Power Balance and Temperature in Optically Pumped Spasers and Nanolasers
Author(s) -
Gerold V. Kristanz,
N. Arnold,
Alexander V. Kildishev,
Thomas A. Klar
Publication year - 2018
Publication title -
acs photonics
Language(s) - English
Resource type - Journals
SCImago Journal Rank - 2.735
H-Index - 89
ISSN - 2330-4022
DOI - 10.1021/acsphotonics.8b00705
Subject(s) - nanolaser , materials science , picosecond , laser , absorption (acoustics) , optics , lasing threshold , optoelectronics , amplified spontaneous emission , gain , thermal , core (optical fiber) , wavelength , laser power scaling , active laser medium , physics , thermodynamics , composite material
Spasers and nanolasers produce a significant amount of heat, which impedes their realizability. We numerically investigate the farfield emission and thermal load in optically pumped spasers with a coupled electromagnetic/thermal model, including additional temperature discontinuities due to interfacial Kapitza resistance. This approach allows to explore multiple combinations of constitutive materials suitable for robust manufacturable spasers.
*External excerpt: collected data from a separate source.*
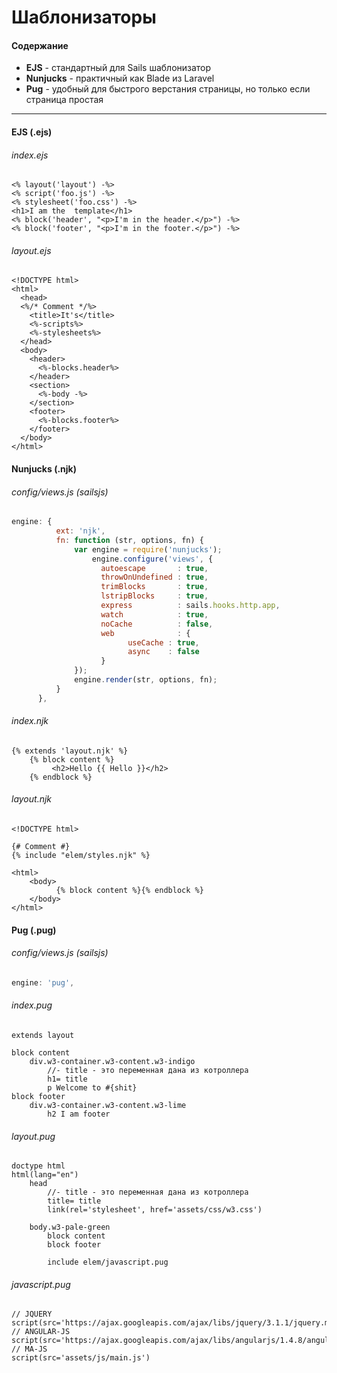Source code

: # Шаблонизаторы
#### Содержание
* **EJS** - стандартный для Sails шаблонизатор
* **Nunjucks** - практичный как Blade из Laravel
* **Pug** - удобный для быстрого верстания страницы, но только если страница простая 



---

#### EJS (.ejs)
###### index.ejs
```ejs
<% layout('layout') -%>
<% script('foo.js') -%>
<% stylesheet('foo.css') -%>
<h1>I am the  template</h1>
<% block('header', "<p>I'm in the header.</p>") -%>
<% block('footer', "<p>I'm in the footer.</p>") -%>
```
###### layout.ejs
```ejs
<!DOCTYPE html>
<html>
  <head>
  <%/* Comment */%>
    <title>It's</title>
    <%-scripts%>
    <%-stylesheets%>
  </head>
  <body>
    <header>
      <%-blocks.header%>
    </header>
    <section>
      <%-body -%>
    </section>
    <footer>
      <%-blocks.footer%>
    </footer>
  </body>
</html>
```


#### Nunjucks (.njk)
###### config/views.js (sailsjs)
```js
engine: {
          ext: 'njk',
          fn: function (str, options, fn) {
              var engine = require('nunjucks');
                  engine.configure('views', {
                    autoescape       : true,
                    throwOnUndefined : true,
                    trimBlocks       : true,
                    lstripBlocks     : true,
                    express          : sails.hooks.http.app,
                    watch            : true,
                    noCache          : false,
                    web              : {
                          useCache : true,
                          async    : false
                    }
              });
              engine.render(str, options, fn);
          }
      },
```

###### index.njk
```nunjucks
{% extends 'layout.njk' %}
    {% block content %}
         <h2>Hello {{ Hello }}</h2>
    {% endblock %}
```

###### layout.njk
```nunjucks
<!DOCTYPE html>

{# Comment #}
{% include "elem/styles.njk" %}

<html>
    <body>
          {% block content %}{% endblock %}
    </body>
</html>
```

#### Pug (.pug)
###### config/views.js (sailsjs)
```js
engine: 'pug',
```

###### index.pug
```pug
extends layout

block content
    div.w3-container.w3-content.w3-indigo
        //- title - это переменная дана из котроллера
        h1= title
        p Welcome to #{shit}
block footer
    div.w3-container.w3-content.w3-lime
        h2 I am footer
```
###### layout.pug
```pug
doctype html
html(lang="en")
    head
        //- title - это переменная дана из котроллера
        title= title
        link(rel='stylesheet', href='assets/css/w3.css')
        
    body.w3-pale-green
        block content
        block footer
        
        include elem/javascript.pug
  ```
  
###### javascript.pug
```pug
// JQUERY
script(src='https://ajax.googleapis.com/ajax/libs/jquery/3.1.1/jquery.min.js')   
// ANGULAR-JS
script(src='https://ajax.googleapis.com/ajax/libs/angularjs/1.4.8/angular.min.js') 
// MA-JS
script(src='assets/js/main.js')                                                    
  ```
Three main channels of heat generation are quantified: metal absorption at pumping and spasing wavelengths and nonradiative relaxations in the gain material. Out-radiated power becomes comparable with absorption for spasers of realistic dimensions. Two optimized spaser configurations emitting light near 520 nm are compared in detail: a prolate metal-core/gain-shell and an oblate gain-core/metal-shell. The metal-shell design, which with the increasing size transforms into a metal-clad nanolaser, achieves an internal light-extraction efficiency of 22.4%, and stably operates up to several hundred picoseconds, an order of magnitude longer than the metal-core spaser.